Computer simulations play an increasingly significant role in understanding the underlying physical principles that dictate protein folding, stability and function, and computational advances in this area have greatly improved protein design predictions. While it is not yet possible to robustly predict structure and function de novo, it is possible to assess the impact of mutations on existing, well-characterized proteins. In this study we are developing and testing a computational framework to rationally alter the effector binding specificity of the bacterial transcriptional regulatory protein AraC, belonging to the AraC/XylS family of transcriptional regulators. AraC consists of an effector binding domain and a DNA binding domain. In the absence of L-arabinose, the AraC homodimer represses transcription from promoter ParaBAD, while transcription is activated by the AraC dimer upon binding arabinose. This activation/repression is described as ?the light-switch mechanism? and can be understood by examining the structure of AraC. Our goal is to engineer AraC variants which selectively bind one of a variety of very similar molecules not resembling arabinose. As an example, we are designing proteins capable of distinguishing between different oxidized forms of the bicyclic monoterpene alpha-pinene. Our interest in these and similar target molecules stems from a need to develop biocatalysts capable of converting natural resources (such as plant oils) into value-added products: regulatory proteins engineered to activate transcription upon sensing of a desired molecule enable the use of genetic selections and/or high-throughput screens to engineer enzymes and metabolic pathways which synthesize the target compound.

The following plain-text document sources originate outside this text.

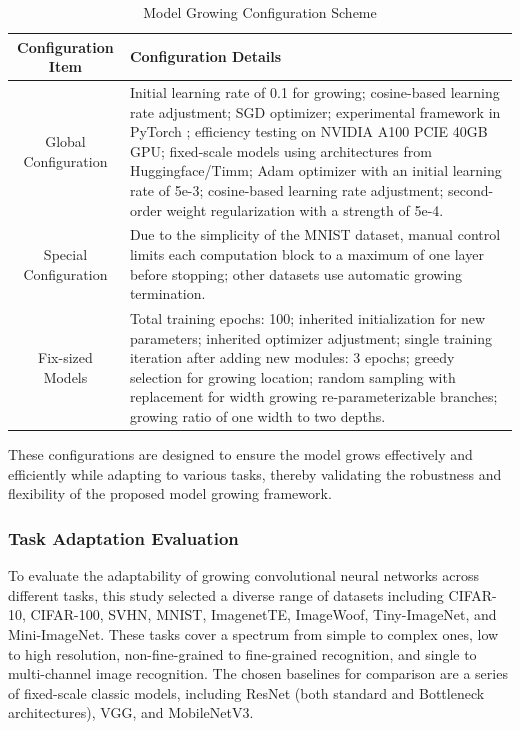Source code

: \documentclass[preprint,12pt]{elsarticle}
\begin{document}
\begin{table}[ht]
\centering
\tiny
\renewcommand{\arraystretch}{1.3}
\begin{adjustbox}{center}
\begin{tabular}{c|p{10cm}}
\hline
\textbf{Configuration Item} & \textbf{Configuration Details} \\
\hline
Global Configuration & Initial learning rate of 0.1 for growing; cosine-based learning rate adjustment; SGD optimizer; experimental framework in PyTorch \cite{pytorch}; efficiency testing on NVIDIA A100 PCIE 40GB GPU; fixed-scale models using architectures from Huggingface/Timm; Adam optimizer with an initial learning rate of 5e-3; cosine-based learning rate adjustment; second-order weight regularization with a strength of 5e-4. \\
\hline
Special Configuration & Due to the simplicity of the MNIST dataset, manual control limits each computation block to a maximum of one layer before stopping; other datasets use automatic growing termination. \\
\hline
Fix-sized Models & Total training epochs: 100; inherited initialization for new parameters; inherited optimizer adjustment; single training iteration after adding new modules: 3 epochs; greedy selection for growing location; random sampling with replacement for width growing re-parameterizable branches; growing ratio of one width to two depths. \\
\hline
\end{tabular}
\end{adjustbox}
\caption{Model Growing Configuration Scheme}
\label{table:growth_configuration}
\end{table}

These configurations are designed to ensure the model grows effectively and efficiently while adapting to various tasks, thereby validating the robustness and flexibility of the proposed model growing framework.

\subsubsection{Task Adaptation Evaluation}

To evaluate the adaptability of growing convolutional neural networks across different tasks, this study selected a diverse range of datasets including CIFAR-10, CIFAR-100, SVHN, MNIST, ImagenetTE, ImageWoof, Tiny-ImageNet, and Mini-ImageNet. These tasks cover a spectrum from simple to complex ones, low to high resolution, non-fine-grained to fine-grained recognition, and single to multi-channel image recognition. The chosen baselines for comparison are a series of fixed-scale classic models, including ResNet (both standard and Bottleneck architectures), VGG, and MobileNetV3.
\end{document}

We will describe computational and experimental research efforts toward modeling and engineering novel molecular recognition by AraC. Simulation and optimization methods have been used to accurately reflect the relative strengths with which wild-type AraC binds various compounds, and are being used to predict mutagenesis strategies resulting in altered binding selectivity. This is accomplished by identifying mutations in the protein that minimize binding scores for novel substrates (e.g., verbenol). Our procedure involves iterative backbone movements and optimal sequence redesign (near the binding pocket) based on potential energy scoring functions, which serve as a surrogate for binding affinity.